TASK STATEMENT –
I need all of the entries printed exactly.

EXERCISE INPUTS –
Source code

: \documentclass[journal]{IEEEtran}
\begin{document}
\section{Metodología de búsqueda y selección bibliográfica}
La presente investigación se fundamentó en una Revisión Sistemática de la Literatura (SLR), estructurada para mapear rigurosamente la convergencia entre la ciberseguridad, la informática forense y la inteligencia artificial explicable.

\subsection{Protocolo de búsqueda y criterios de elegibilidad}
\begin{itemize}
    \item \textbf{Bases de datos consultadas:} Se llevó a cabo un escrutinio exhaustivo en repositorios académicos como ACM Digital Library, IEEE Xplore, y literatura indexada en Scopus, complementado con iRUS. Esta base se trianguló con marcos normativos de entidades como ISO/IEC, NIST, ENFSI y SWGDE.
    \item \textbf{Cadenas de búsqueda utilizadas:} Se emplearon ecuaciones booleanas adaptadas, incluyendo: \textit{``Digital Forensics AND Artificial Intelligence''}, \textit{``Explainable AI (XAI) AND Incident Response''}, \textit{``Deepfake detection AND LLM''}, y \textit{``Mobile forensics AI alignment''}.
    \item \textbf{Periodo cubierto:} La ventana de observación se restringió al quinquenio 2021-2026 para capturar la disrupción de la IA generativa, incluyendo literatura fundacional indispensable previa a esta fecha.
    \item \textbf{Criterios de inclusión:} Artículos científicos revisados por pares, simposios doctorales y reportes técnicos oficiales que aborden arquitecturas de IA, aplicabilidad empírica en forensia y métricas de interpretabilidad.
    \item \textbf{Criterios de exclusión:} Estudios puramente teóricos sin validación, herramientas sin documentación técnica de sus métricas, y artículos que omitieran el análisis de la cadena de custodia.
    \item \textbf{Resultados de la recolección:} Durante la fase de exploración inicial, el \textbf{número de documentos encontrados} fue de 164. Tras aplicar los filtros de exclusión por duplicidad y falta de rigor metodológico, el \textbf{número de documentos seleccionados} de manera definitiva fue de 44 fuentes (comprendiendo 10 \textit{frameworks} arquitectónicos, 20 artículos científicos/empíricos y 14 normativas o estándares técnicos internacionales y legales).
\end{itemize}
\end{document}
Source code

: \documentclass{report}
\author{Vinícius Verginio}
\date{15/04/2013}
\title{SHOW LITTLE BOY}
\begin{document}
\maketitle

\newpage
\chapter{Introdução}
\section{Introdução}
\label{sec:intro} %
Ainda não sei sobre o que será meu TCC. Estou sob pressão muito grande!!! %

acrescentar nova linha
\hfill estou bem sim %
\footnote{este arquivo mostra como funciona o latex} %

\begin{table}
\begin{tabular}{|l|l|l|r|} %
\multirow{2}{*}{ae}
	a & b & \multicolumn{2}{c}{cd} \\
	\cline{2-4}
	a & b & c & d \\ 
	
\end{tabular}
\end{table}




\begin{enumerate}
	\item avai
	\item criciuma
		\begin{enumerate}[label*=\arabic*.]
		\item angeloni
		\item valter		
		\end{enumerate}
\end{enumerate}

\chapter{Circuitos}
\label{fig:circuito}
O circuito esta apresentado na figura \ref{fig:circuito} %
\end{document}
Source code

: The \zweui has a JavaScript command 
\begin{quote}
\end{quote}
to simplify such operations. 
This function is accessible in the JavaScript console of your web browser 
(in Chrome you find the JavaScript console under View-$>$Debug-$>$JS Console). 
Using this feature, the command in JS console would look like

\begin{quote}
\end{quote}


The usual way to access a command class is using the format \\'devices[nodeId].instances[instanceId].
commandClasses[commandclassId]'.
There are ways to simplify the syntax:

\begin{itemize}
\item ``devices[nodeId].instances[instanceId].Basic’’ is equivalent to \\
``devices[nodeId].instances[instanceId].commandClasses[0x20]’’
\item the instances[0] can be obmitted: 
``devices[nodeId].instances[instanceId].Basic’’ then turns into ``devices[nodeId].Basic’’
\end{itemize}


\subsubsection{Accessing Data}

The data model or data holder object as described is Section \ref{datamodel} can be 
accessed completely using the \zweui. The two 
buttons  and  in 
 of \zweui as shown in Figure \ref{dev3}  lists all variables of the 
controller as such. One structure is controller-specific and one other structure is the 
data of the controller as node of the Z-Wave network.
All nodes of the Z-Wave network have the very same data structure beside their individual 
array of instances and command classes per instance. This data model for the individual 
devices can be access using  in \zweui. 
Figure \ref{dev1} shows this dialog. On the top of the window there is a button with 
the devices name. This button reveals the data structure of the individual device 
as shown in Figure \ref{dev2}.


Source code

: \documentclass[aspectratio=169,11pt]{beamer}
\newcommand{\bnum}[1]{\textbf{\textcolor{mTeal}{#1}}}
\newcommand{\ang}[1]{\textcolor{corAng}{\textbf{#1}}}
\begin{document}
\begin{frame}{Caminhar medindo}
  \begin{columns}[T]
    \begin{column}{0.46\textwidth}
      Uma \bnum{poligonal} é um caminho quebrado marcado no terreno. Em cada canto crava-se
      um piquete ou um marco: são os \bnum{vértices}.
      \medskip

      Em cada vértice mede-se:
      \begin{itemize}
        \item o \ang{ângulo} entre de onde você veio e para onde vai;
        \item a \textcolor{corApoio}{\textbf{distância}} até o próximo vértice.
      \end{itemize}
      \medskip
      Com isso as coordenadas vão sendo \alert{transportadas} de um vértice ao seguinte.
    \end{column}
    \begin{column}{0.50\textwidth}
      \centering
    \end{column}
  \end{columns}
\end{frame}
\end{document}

EXERCISE SOLUTION –
Source code

: \documentclass[journal]{IEEEtran}
\begin{document}
\section{Metodología de búsqueda y selección bibliográfica}
La presente investigación se fundamentó en una Revisión Sistemática de la Literatura (SLR), estructurada para mapear rigurosamente la convergencia entre la ciberseguridad, la informática forense y la inteligencia artificial explicable.

\subsection{Protocolo de búsqueda y criterios de elegibilidad}
\begin{itemize}
    \item \textbf{Bases de datos consultadas:} Se llevó a cabo un escrutinio exhaustivo en repositorios académicos como ACM Digital Library, IEEE Xplore, y literatura indexada en Scopus, complementado con iRUS. Esta base se trianguló con marcos normativos de entidades como ISO/IEC, NIST, ENFSI y SWGDE.
    \item \textbf{Cadenas de búsqueda utilizadas:} Se emplearon ecuaciones booleanas adaptadas, incluyendo: \textit{``Digital Forensics AND Artificial Intelligence''}, \textit{``Explainable AI (XAI) AND Incident Response''}, \textit{``Deepfake detection AND LLM''}, y \textit{``Mobile forensics AI alignment''}.
    \item \textbf{Periodo cubierto:} La ventana de observación se restringió al quinquenio 2021-2026 para capturar la disrupción de la IA generativa, incluyendo literatura fundacional indispensable previa a esta fecha.
    \item \textbf{Criterios de inclusión:} Artículos científicos revisados por pares, simposios doctorales y reportes técnicos oficiales que aborden arquitecturas de IA, aplicabilidad empírica en forensia y métricas de interpretabilidad.
    \item \textbf{Criterios de exclusión:} Estudios puramente teóricos sin validación, herramientas sin documentación técnica de sus métricas, y artículos que omitieran el análisis de la cadena de custodia.
    \item \textbf{Resultados de la recolección:} Durante la fase de exploración inicial, el \textbf{número de documentos encontrados} fue de 164. Tras aplicar los filtros de exclusión por duplicidad y falta de rigor metodológico, el \textbf{número de documentos seleccionados} de manera definitiva fue de 44 fuentes (comprendiendo 10 \textit{frameworks} arquitectónicos, 20 artículos científicos/empíricos y 14 normativas o estándares técnicos internacionales y legales).
\end{itemize}
\end{document}
Source code

: \documentclass{report}
\author{Vinícius Verginio}
\date{15/04/2013}
\title{SHOW LITTLE BOY}
\begin{document}
\maketitle

\newpage
\chapter{Introdução}
\section{Introdução}
\label{sec:intro} %
Ainda não sei sobre o que será meu TCC. Estou sob pressão muito grande!!! %

acrescentar nova linha
\hfill estou bem sim %
\footnote{este arquivo mostra como funciona o latex} %

\begin{table}
\begin{tabular}{|l|l|l|r|} %
\multirow{2}{*}{ae}
	a & b & \multicolumn{2}{c}{cd} \\
	\cline{2-4}
	a & b & c & d \\ 
	
\end{tabular}
\end{table}




\begin{enumerate}
	\item avai
	\item criciuma
		\begin{enumerate}[label*=\arabic*.]
		\item angeloni
		\item valter		
		\end{enumerate}
\end{enumerate}

\chapter{Circuitos}
\label{fig:circuito}
O circuito esta apresentado na figura \ref{fig:circuito} %
\end{document}
Source code

: The \zweui has a JavaScript command 
\begin{quote}
\end{quote}
to simplify such operations. 
This function is accessible in the JavaScript console of your web browser 
(in Chrome you find the JavaScript console under View-$>$Debug-$>$JS Console). 
Using this feature, the command in JS console would look like

\begin{quote}
\end{quote}


The usual way to access a command class is using the format \\'devices[nodeId].instances[instanceId].
commandClasses[commandclassId]'.
There are ways to simplify the syntax:

\begin{itemize}
\item ``devices[nodeId].instances[instanceId].Basic’’ is equivalent to \\
``devices[nodeId].instances[instanceId].commandClasses[0x20]’’
\item the instances[0] can be obmitted: 
``devices[nodeId].instances[instanceId].Basic’’ then turns into ``devices[nodeId].Basic’’
\end{itemize}


\subsubsection{Accessing Data}

The data model or data holder object as described is Section \ref{datamodel} can be 
accessed completely using the \zweui. The two 
buttons  and  in 
 of \zweui as shown in Figure \ref{dev3}  lists all variables of the 
controller as such. One structure is controller-specific and one other structure is the 
data of the controller as node of the Z-Wave network.
All nodes of the Z-Wave network have the very same data structure beside their individual 
array of instances and command classes per instance. This data model for the individual 
devices can be access using  in \zweui. 
Figure \ref{dev1} shows this dialog. On the top of the window there is a button with 
the devices name. This button reveals the data structure of the individual device 
as shown in Figure \ref{dev2}.


Source code

: \documentclass[aspectratio=169,11pt]{beamer}
\newcommand{\bnum}[1]{\textbf{\textcolor{mTeal}{#1}}}
\newcommand{\ang}[1]{\textcolor{corAng}{\textbf{#1}}}
\begin{document}
\begin{frame}{Caminhar medindo}
  \begin{columns}[T]
    \begin{column}{0.46\textwidth}
      Uma \bnum{poligonal} é um caminho quebrado marcado no terreno. Em cada canto crava-se
      um piquete ou um marco: são os \bnum{vértices}.
      \medskip

      Em cada vértice mede-se:
      \begin{itemize}
        \item o \ang{ângulo} entre de onde você veio e para onde vai;
        \item a \textcolor{corApoio}{\textbf{distância}} até o próximo vértice.
      \end{itemize}
      \medskip
      Com isso as coordenadas vão sendo \alert{transportadas} de um vértice ao seguinte.
    \end{column}
    \begin{column}{0.50\textwidth}
      \centering
    \end{column}
  \end{columns}
\end{frame}
\end{document}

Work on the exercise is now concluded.